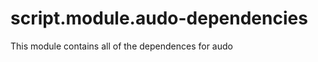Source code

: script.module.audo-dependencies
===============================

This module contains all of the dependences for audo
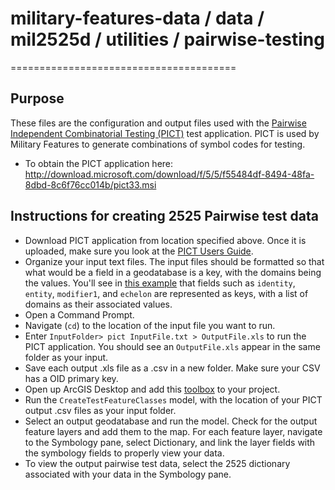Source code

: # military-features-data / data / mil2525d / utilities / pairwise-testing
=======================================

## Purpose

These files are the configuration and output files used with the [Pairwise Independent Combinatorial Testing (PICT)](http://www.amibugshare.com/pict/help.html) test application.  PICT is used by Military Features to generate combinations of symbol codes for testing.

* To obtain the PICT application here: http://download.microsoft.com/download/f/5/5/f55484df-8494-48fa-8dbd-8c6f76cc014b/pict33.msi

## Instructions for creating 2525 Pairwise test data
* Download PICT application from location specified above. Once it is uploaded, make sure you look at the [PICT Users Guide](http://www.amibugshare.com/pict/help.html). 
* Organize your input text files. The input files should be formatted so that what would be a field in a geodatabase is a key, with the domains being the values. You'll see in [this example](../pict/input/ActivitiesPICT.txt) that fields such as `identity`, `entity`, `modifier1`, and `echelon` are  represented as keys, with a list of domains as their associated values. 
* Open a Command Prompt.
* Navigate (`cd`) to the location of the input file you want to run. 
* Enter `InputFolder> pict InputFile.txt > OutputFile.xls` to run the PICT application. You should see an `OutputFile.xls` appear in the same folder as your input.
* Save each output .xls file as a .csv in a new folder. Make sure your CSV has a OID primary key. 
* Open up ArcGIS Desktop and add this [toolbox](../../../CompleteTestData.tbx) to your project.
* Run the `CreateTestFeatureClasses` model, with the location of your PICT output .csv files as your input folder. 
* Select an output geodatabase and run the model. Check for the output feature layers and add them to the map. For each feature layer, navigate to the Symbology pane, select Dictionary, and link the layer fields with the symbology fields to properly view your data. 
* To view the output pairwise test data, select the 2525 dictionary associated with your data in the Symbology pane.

• • • • •

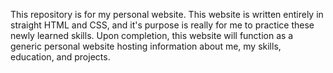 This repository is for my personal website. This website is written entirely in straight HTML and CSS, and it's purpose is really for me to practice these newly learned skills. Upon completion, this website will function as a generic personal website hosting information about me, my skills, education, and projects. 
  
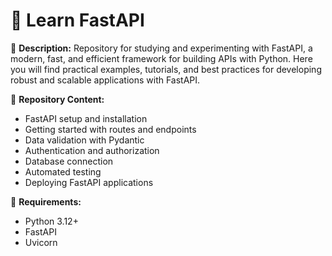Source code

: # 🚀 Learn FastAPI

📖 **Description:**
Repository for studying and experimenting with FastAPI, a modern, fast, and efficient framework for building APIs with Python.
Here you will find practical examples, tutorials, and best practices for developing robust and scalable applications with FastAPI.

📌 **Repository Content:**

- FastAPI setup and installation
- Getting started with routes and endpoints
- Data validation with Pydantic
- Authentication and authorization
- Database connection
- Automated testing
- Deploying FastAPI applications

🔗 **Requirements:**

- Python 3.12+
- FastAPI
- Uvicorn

• • • • •

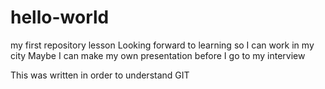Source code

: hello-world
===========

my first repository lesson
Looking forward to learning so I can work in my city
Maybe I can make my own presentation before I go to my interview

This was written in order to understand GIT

• • • • •

— Your assignment —
Determine the number of lines in the entries that contain the word "Symbology". Give that number and nothing more.

— Response —
2